Introduction above, It's basically a data warehouse architecture.
BottomHDFS, Run upMapReduce/Tez/Spark, Run on itHive,Pig. perhapsHDFS Go straight aheadImpala,Drill,Presto. This solves the requirements of low and medium speed data processing.

What if I want to handle it more quickly?


If I was a company like Weibo, I want to show that it's not24 Hour hot Bo, I want to see a constantly changing hit list, Update delay within one minute, None of the above will do it. So another computing model was developed, This is it.Streaming( flow) Calculation.
Storm Is the most popular flow computing platform
. The idea of flow calculation is, If you want to achieve more real-time updates, Why don't I process the data when it comes in? For example, word frequency statistics, My data stream is one word, I'll let them flow through me and start counting. Flow computing is awesome, Basically no delay, But its disadvantage is, Inflexibility, What you want to count must be known in advance, After all, data flow is gone, You can't make up what you didn't count. So it's a good thing, But it can't replace the above data warehouse and batch processing system.
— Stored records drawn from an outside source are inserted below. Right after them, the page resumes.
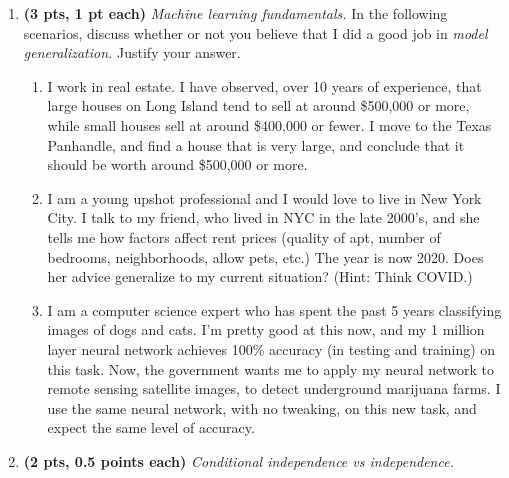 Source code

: \documentclass{article}
\newcommand{\showpoints}[1]{\textbf{(#1)}}
\begin{document}
\begin{enumerate}
\item \showpoints{3 pts, 1 pt each} \emph{Machine learning fundamentals.} In the following scenarios, discuss whether or not you believe that I did a good job in \emph{model generalization.} Justify your answer.



\begin{enumerate}
\item I work in real estate. I have observed, over 10 years of experience, that large houses on Long Island tend to sell at around \$500,000 or more, while small houses sell at around \$400,000 or fewer. I move to the Texas Panhandle, and find a house that is very large, and conclude that it should be worth around \$500,000 or more.



\item I am a young upshot professional and I would love to live in New York City. I talk to my friend, who lived in NYC in the late 2000's, and she tells me    how factors affect rent prices (quality of apt, number of bedrooms, neighborhoods, allow pets, etc.)   The year is now 2020. Does her advice generalize to my current situation? (Hint: Think COVID.)



\item I am a computer science expert who has spent the past 5 years classifying images of dogs and cats. I'm pretty good at this now, and my 1 million layer neural network achieves 100\% accuracy (in testing and training) on this task. Now, the government wants me to apply my neural network to remote sensing satellite images, to detect underground marijuana farms. I use the same neural network, with no tweaking, on this new task, and expect the same level of accuracy.

\end{enumerate}




\item \showpoints{2 pts, 0.5 points each} \emph{Conditional independence vs independence.} 


\end{enumerate}
\end{document}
There's another module that's a little bit independentKV Store, such asCassandra,HBase,MongoDB And many, many, many, many others( Too much to imagine). thereforeKV
Store That is to say, I have a bunch of keys, I can get this quicklyKey Bound data. For example, I use my ID card number, Can get your identity data. This actionMapReduce It can also be completed. But it's likely to scan the entire dataset. andKV
Store Dedicated to handle this operation, All storage and retrieval are optimized for this purpose. From severalP Find an ID number in the data of, Maybe just a few seconds. This greatly optimizes some special operations of big data companies. For example, there is a page on my web page to find the order content according to the order number, However, the order quantity of the whole website cannot be stored in a single database, I'll think about usingKV
Store To deposit.KV
Store The idea is, Basically unable to handle complex calculations, Most can not.JOIN, Maybe we can't get together, No strong consistency guarantee( Different data distributed on different machines, You may read different results every time you read, It can't handle operations with strong consistency requirements like bank transfers). But ya is quick. Extremely fast.

Each differentKV Store There are different choices in design, Some faster, Some have higher capacity, Some can support more complex operations. There must be one for you.
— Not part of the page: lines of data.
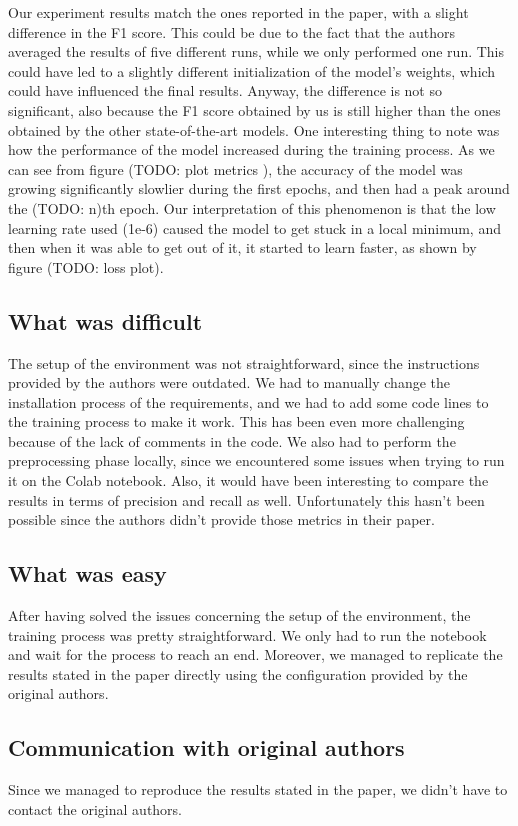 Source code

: Our experiment results match the ones reported in the paper, with a slight difference in the F1 score. This could be due to the fact that the authors averaged the results of five different runs, while we only performed one run. This could have led to a slightly different initialization of the model's weights, which could have influenced the final results. Anyway, the difference is not so significant, also because the F1 score obtained by us is still higher than the ones obtained by the other state-of-the-art models.
One interesting thing to note was how the performance of the model increased during the training process. As we can see from figure (TODO: plot metrics ), the accuracy of the model was growing significantly slowlier during the first epochs, and then had a peak around the (TODO: n)th epoch. Our interpretation of this phenomenon is that the low learning rate used (1e-6) caused the model to get stuck in a local minimum, and then when it was able to get out of it, it started to learn faster, as shown by figure (TODO: loss plot).

\subsection{What was difficult}

The setup of the environment was not straightforward, since the instructions provided by the authors were outdated. We had to manually change the installation process of the requirements, and we had to add some code lines to the training process to make it work. This has been even more challenging because of the lack of comments in the code.
 We also had to perform the preprocessing phase locally, since we encountered some issues when trying to run it on the Colab notebook. Also, it would have been interesting to compare the results in terms of precision and recall as well. Unfortunately this hasn't been possible since the authors didn't provide those metrics in their paper. 

\subsection{What was easy}
After having solved the issues concerning the setup of the environment, the training process was pretty straightforward. We only had to run the notebook and wait for the process to reach an end. Moreover, we managed to replicate the results stated in the paper directly using the configuration provided by the original authors. 



\subsection{Communication with original authors}
Since we managed to reproduce the results stated in the paper, we didn't have to contact the original authors.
Besides, And some more specialized systems/ assembly, such asMahout Is a distributed machine learning library,Protobuf Is the code and Library of data exchange,ZooKeeper It is a highly consistent distributed access cooperative system, Wait.
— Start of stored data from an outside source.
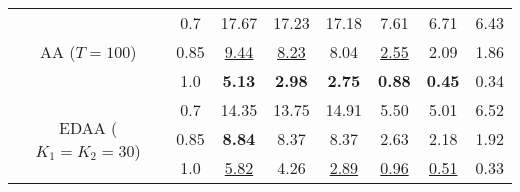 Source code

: {\begin{tabular}{c|c|ccc|ccc}
\multirow{3}{*}{AA ($T=100$)}   
      & 0.7      &  17.67   &   17.23   &  17.18    &   7.61    &   6.71    &  6.43 \\
      & 0.85     &   \underline{9.44}  &  \underline{8.23}    &   8.04   &   \underline{2.55}    &   2.09    &  1.86  \\
      & 1.0      &   \textbf{5.13}  &   \textbf{2.98}   &   \textbf{2.75}   &   \textbf{0.88}    &   \textbf{0.45}    &  0.34  \\ 
\hline
\multirow{3}{*}{EDAA ($K_1=K_2=30$)}   
      & 0.7      &   14.35   &  13.75   &   14.91   &   5.50   &   5.01   &  6.52 \\
      & 0.85     &  \textbf{8.84}   &  8.37   &  8.37    &   2.63   &   2.18   &  1.92  \\
      & 1.0      &  \underline{5.82}   &  4.26   &   \underline{2.89}   &   \underline{0.96}   &  \underline{0.51}    &  0.33  \\
\bottomrule
\end{tabular}
}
With so many messy tools, All running on the same cluster, We need to respect each other and work orderly. So another important component is, dispatching system. Now the most popular isYarn. You can think of him as central management, It's like your mother oversees the kitchen, hey, Your sister cut the vegetables, You can take the knife to kill the chicken. As long as everyone obeys your mother's orders, Then everyone can cook happily.

You can think,
Big data ecosystem is a kitchen tool ecosystem. To make different dishes, Chinese food, Japanese dish, French cuisine, You need different tools. And the needs of the guests are becoming more complex, Your kitchenware is constantly being invented, And there's not a universal kitchen that can handle all situations, So it's going to get more and more complicated.